◆ Records provided:

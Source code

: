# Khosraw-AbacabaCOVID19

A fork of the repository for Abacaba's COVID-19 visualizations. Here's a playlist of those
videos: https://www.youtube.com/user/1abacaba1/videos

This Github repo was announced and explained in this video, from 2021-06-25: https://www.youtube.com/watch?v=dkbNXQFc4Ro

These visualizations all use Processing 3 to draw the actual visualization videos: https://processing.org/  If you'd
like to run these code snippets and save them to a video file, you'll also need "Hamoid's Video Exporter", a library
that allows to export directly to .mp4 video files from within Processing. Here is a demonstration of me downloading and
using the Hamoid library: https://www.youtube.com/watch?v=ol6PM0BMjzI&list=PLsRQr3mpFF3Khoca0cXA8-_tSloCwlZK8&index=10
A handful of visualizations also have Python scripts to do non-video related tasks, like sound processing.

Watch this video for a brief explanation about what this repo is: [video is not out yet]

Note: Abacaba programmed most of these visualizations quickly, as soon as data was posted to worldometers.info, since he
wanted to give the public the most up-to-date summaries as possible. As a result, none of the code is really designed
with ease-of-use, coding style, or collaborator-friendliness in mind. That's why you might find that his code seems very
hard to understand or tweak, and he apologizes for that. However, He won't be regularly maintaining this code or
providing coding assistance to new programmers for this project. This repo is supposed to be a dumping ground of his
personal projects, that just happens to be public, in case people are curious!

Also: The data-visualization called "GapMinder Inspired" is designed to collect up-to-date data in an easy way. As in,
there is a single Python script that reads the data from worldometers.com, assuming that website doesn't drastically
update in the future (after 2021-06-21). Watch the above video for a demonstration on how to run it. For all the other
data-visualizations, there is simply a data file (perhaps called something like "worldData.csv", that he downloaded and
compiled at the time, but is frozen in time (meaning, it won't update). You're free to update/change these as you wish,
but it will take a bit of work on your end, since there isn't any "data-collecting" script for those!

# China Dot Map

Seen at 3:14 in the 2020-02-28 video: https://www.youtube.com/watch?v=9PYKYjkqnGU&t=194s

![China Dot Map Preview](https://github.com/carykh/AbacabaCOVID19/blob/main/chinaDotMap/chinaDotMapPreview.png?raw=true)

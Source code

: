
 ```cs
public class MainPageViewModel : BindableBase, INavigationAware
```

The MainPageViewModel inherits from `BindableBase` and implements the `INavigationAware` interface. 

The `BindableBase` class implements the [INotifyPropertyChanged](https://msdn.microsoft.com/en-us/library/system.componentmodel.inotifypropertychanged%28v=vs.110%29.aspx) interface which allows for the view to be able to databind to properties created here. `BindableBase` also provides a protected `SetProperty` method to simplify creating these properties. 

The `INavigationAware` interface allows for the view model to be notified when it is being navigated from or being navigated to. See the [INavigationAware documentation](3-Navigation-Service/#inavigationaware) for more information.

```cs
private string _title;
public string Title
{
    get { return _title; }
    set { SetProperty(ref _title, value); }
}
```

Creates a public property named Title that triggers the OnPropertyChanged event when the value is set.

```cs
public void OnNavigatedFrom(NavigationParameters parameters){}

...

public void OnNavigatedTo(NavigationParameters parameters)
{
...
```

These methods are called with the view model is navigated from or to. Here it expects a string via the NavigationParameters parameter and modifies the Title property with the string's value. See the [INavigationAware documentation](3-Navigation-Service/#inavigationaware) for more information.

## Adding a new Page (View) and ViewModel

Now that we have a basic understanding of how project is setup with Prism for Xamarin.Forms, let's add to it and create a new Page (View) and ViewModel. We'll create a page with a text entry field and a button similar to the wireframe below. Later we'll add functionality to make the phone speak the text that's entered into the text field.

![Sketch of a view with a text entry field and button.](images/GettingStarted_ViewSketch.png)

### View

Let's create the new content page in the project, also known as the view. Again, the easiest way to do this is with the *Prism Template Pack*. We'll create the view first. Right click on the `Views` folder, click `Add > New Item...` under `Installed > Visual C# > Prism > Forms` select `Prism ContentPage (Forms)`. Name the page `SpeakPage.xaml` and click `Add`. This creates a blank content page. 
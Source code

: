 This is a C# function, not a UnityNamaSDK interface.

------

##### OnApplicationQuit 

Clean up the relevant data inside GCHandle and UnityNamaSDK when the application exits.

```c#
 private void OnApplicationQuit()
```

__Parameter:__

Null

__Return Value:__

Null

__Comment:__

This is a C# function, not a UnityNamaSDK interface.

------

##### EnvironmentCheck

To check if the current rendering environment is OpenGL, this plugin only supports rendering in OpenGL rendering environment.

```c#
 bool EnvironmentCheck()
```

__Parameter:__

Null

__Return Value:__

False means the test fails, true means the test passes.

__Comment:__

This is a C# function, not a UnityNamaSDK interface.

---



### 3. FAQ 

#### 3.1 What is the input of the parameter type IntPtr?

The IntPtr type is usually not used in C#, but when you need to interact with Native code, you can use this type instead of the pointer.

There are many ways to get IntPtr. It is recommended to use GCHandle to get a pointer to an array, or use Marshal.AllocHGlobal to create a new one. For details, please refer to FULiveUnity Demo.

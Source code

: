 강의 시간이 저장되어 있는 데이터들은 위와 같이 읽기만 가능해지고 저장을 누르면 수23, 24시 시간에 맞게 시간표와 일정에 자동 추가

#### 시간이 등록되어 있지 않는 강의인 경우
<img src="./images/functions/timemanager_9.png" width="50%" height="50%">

◆ Exercise brief: Make a verbatim copy of every entry shown above.

◆ Result for this exercise:
Source code

:# Khosraw-AbacabaCOVID19

A fork of the repository for Abacaba's COVID-19 visualizations. Here's a playlist of those
videos: https://www.youtube.com/user/1abacaba1/videos

This Github repo was announced and explained in this video, from 2021-06-25: https://www.youtube.com/watch?v=dkbNXQFc4Ro

These visualizations all use Processing 3 to draw the actual visualization videos: https://processing.org/  If you'd
like to run these code snippets and save them to a video file, you'll also need "Hamoid's Video Exporter", a library
that allows to export directly to .mp4 video files from within Processing. Here is a demonstration of me downloading and
using the Hamoid library: https://www.youtube.com/watch?v=ol6PM0BMjzI&list=PLsRQr3mpFF3Khoca0cXA8-_tSloCwlZK8&index=10
A handful of visualizations also have Python scripts to do non-video related tasks, like sound processing.

Watch this video for a brief explanation about what this repo is: [video is not out yet]

Note: Abacaba programmed most of these visualizations quickly, as soon as data was posted to worldometers.info, since he
wanted to give the public the most up-to-date summaries as possible. As a result, none of the code is really designed
with ease-of-use, coding style, or collaborator-friendliness in mind. That's why you might find that his code seems very
hard to understand or tweak, and he apologizes for that. However, He won't be regularly maintaining this code or
providing coding assistance to new programmers for this project. This repo is supposed to be a dumping ground of his
personal projects, that just happens to be public, in case people are curious!

Also: The data-visualization called "GapMinder Inspired" is designed to collect up-to-date data in an easy way. As in,
there is a single Python script that reads the data from worldometers.com, assuming that website doesn't drastically
update in the future (after 2021-06-21). Watch the above video for a demonstration on how to run it. For all the other
data-visualizations, there is simply a data file (perhaps called something like "worldData.csv", that he downloaded and
compiled at the time, but is frozen in time (meaning, it won't update). You're free to update/change these as you wish,
but it will take a bit of work on your end, since there isn't any "data-collecting" script for those!

# China Dot Map

Seen at 3:14 in the 2020-02-28 video: https://www.youtube.com/watch?v=9PYKYjkqnGU&t=194s

![China Dot Map Preview](https://github.com/carykh/AbacabaCOVID19/blob/main/chinaDotMap/chinaDotMapPreview.png?raw=true)

Source code

:
 ```cs
public class MainPageViewModel : BindableBase, INavigationAware
```

The MainPageViewModel inherits from `BindableBase` and implements the `INavigationAware` interface. 

The `BindableBase` class implements the [INotifyPropertyChanged](https://msdn.microsoft.com/en-us/library/system.componentmodel.inotifypropertychanged%28v=vs.110%29.aspx) interface which allows for the view to be able to databind to properties created here. `BindableBase` also provides a protected `SetProperty` method to simplify creating these properties. 

The `INavigationAware` interface allows for the view model to be notified when it is being navigated from or being navigated to. See the [INavigationAware documentation](3-Navigation-Service/#inavigationaware) for more information.

```cs
private string _title;
public string Title
{
    get { return _title; }
    set { SetProperty(ref _title, value); }
}
```

Creates a public property named Title that triggers the OnPropertyChanged event when the value is set.

```cs
public void OnNavigatedFrom(NavigationParameters parameters){}

...

public void OnNavigatedTo(NavigationParameters parameters)
{
...
```

These methods are called with the view model is navigated from or to. Here it expects a string via the NavigationParameters parameter and modifies the Title property with the string's value. See the [INavigationAware documentation](3-Navigation-Service/#inavigationaware) for more information.

## Adding a new Page (View) and ViewModel

Now that we have a basic understanding of how project is setup with Prism for Xamarin.Forms, let's add to it and create a new Page (View) and ViewModel. We'll create a page with a text entry field and a button similar to the wireframe below. Later we'll add functionality to make the phone speak the text that's entered into the text field.

![Sketch of a view with a text entry field and button.](images/GettingStarted_ViewSketch.png)

### View

Let's create the new content page in the project, also known as the view. Again, the easiest way to do this is with the *Prism Template Pack*. We'll create the view first. Right click on the `Views` folder, click `Add > New Item...` under `Installed > Visual C# > Prism > Forms` select `Prism ContentPage (Forms)`. Name the page `SpeakPage.xaml` and click `Add`. This creates a blank content page. 
Source code

: This is a C# function, not a UnityNamaSDK interface.

------

##### OnApplicationQuit 

Clean up the relevant data inside GCHandle and UnityNamaSDK when the application exits.

```c#
 private void OnApplicationQuit()
```

__Parameter:__

Null

__Return Value:__

Null

__Comment:__

This is a C# function, not a UnityNamaSDK interface.

------

##### EnvironmentCheck

To check if the current rendering environment is OpenGL, this plugin only supports rendering in OpenGL rendering environment.

```c#
 bool EnvironmentCheck()
```

__Parameter:__

Null

__Return Value:__

False means the test fails, true means the test passes.

__Comment:__

This is a C# function, not a UnityNamaSDK interface.

---



### 3. FAQ 

#### 3.1 What is the input of the parameter type IntPtr?

The IntPtr type is usually not used in C#, but when you need to interact with Native code, you can use this type instead of the pointer.

There are many ways to get IntPtr. It is recommended to use GCHandle to get a pointer to an array, or use Marshal.AllocHGlobal to create a new one. For details, please refer to FULiveUnity Demo.

Source code

: 강의 시간이 저장되어 있는 데이터들은 위와 같이 읽기만 가능해지고 저장을 누르면 수23, 24시 시간에 맞게 시간표와 일정에 자동 추가

#### 시간이 등록되어 있지 않는 강의인 경우
<img src="./images/functions/timemanager_9.png" width="50%" height="50%">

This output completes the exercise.